I agree that that tenants should not be charged these costs directly; but unfortunately they just seem to have been passed in indirectly through higher rents.

53rdWay · 05/05/2018 17:16

Not really. Rents have gone up in Scotland over the past few years, but not disproportionately more than in the rest of the UK.

This is largely because letting agent fees were massively over-inflated bollocks in the first place.

Letting agents were also angry when regulations about tenancy deposit schemes came in, but that seems to have worked out just fine too - if somewhat less profitably for the agents.

53rdWay · 05/05/2018 17:26

Figures on rents in Scotland: beta.gov.scot/publications/private-sector-rent-statistics-scotland-2010-2017/

Sprinklesinmyelbow · 05/05/2018 17:28

“landlord fees will double. easy solution- no fixed term after the first six months. legislation backfire”

I don’t understand this logic- probably missing something- but it’s not up to the agents how often the property is relet, it’s a landlord decision. Few would be stupid enough to agree to new tenants every 6 months!

53rdWay · 05/05/2018 17:34

Also, Shelter commissioned research on the impact of the fees change in Scotland. england.shelter.org.uk/__data/assets/pdf_file/0010/834832/6636_Scottish_letting_fees_report_v9.pdf

Although some landlords and commentators presume that the ban on fees must have inevitably driven an increase in rents, the evidence suggests that, if this has occurred at all, the increase is small and short-lived. The research shows that landlords in Scotland were no more likely to have increased rents since 2012 than landlords elsewhere in the UK.

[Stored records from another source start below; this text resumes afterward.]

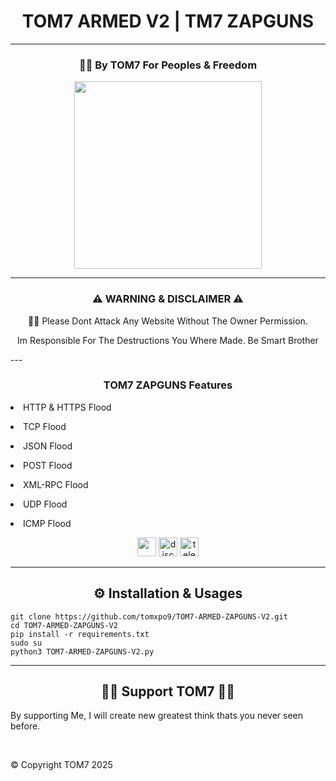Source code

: <h1 align="center" color="red">TOM7 ARMED V2 | TM7 ZAPGUNS</h1>

---

<h3 align="center">✊🏻 By TOM7 For Peoples & Freedom</h3>
<p align="center"><img src="https://e.top4top.io/p_3549l2rx01.gif" height="300" width="300"></p>

---

<div align="center">
   <h3 align="center">⚠️ WARNING & DISCLAIMER ⚠️</h3>
   <p align="center">🫵🏻 Please Dont Attack Any Website Without The Owner Permission.</p>
   <p align="center">Im Responsible For The Destructions You Where Made. Be Smart Brother</p>
</div>
---

<div align="center">
   <h3>TOM7 ZAPGUNS Features</h3>
   <p align="left"><li align="left"> HTTP & HTTPS Flood</li></p>
   <p align="left"><li align="left"> TCP Flood</li></p>
   <p align="left"><li align="left"> JSON Flood</li></p>
   <p align="left"><li align="left"> POST Flood</li></p>
   <p align="left"><li align="left"> XML-RPC Flood</li></p>
   <p align="left"><li align="left"> UDP Flood</li></p>
   <p align="left"><li align="left"> ICMP Flood</li></p>
</div>

<div align="center">
   <img src="https://icon-library.com/images/github-icon-vector/github-icon-vector-27.jpg" width="30" height="30"/>
   <img src="https://brandlogos.net/wp-content/uploads/2021/11/discord-logo.png"  width="30" height="30" alt="discord" />
   <img src="https://upload.wikimedia.org/wikipedia/commons/thumb/8/82/Telegram_logo.svg/2048px-Telegram_logo.svg.png" width="30" height="30" alt="telegram" />
</div>


[python3]: https://python.org 'Python3'

---

<h2 align="center">⚙️ Installation & Usages</h2>

```💻 shell command
git clone https://github.com/tomxpo9/TOM7-ARMED-ZAPGUNS-V2.git
cd TOM7-ARMED-ZAPGUNS-V2
pip install -r requirements.txt
sudo su
python3 TOM7-ARMED-ZAPGUNS-V2.py
```

---

<div align="center">
   <h2 align="center">🤝🏻 Support TOM7 🤝🏻</h2>
   <p align="left">
      By supporting Me, I will create new greatest think thats you never seen before.
   </p>
   <br>
   <p align="left">
      &copy; Copyright TOM7 2025
   </p>
</div>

specialsubject · 05/05/2018 22:21

perhaps not clear. first tenancy always has a break at six months in case you get the deal./ trash/ dont pay. after it ends, no need for a new lease, goes rolling with two months not ice fr om landlord, one from tenant.

no se curity for tenant.

ezcuse spaces, mn are shit at coding.

Sprinklesinmyelbow · 05/05/2018 22:24

Yes if you don’t sign an agreement for longer. But that’s the way it is now- 6 months assured then rolling. What changes?

wowfudge · 07/05/2018 07:32

Lots of agents push landlords and tenants to sign new fixed term deals once the initial one is up. Lots of landlords don't know their business as well as they should and lots of tenants are threatened with eviction by unscrupulous agents if they just want to go onto a rolling contract.